Your assignment: Scan the material for the string "remove" and copy out every line in which it occurs.

Material provided:
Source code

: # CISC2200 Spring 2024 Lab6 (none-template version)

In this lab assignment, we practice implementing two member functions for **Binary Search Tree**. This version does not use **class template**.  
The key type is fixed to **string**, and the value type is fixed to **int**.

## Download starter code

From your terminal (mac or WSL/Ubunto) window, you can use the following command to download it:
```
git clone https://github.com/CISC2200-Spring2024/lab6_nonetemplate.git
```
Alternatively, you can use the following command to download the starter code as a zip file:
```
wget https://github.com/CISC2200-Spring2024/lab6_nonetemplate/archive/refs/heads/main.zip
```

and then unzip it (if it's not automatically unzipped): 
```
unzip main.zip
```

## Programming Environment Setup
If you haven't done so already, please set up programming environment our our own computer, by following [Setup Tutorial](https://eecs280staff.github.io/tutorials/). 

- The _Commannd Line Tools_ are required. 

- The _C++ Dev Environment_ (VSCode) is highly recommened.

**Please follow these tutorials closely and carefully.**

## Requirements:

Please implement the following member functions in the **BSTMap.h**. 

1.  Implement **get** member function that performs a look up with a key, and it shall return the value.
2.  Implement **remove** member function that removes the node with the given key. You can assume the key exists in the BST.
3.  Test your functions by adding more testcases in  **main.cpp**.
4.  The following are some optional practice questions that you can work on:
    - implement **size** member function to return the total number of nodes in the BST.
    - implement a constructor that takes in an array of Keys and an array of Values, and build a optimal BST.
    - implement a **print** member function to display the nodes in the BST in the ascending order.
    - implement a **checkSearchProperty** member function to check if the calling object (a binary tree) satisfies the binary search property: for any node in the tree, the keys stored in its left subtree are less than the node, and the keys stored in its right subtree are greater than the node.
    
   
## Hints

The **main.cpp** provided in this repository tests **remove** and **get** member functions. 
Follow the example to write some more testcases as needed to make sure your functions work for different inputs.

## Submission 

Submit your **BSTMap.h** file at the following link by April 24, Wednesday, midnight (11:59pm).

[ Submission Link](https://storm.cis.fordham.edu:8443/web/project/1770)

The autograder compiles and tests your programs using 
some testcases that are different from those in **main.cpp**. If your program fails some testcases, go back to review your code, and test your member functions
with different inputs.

Answer to this task:
2.  Implement **remove** member function that removes the node with the given key. You can assume the key exists in the BST.
The **main.cpp** provided in this repository tests **remove** and **get** member functions. 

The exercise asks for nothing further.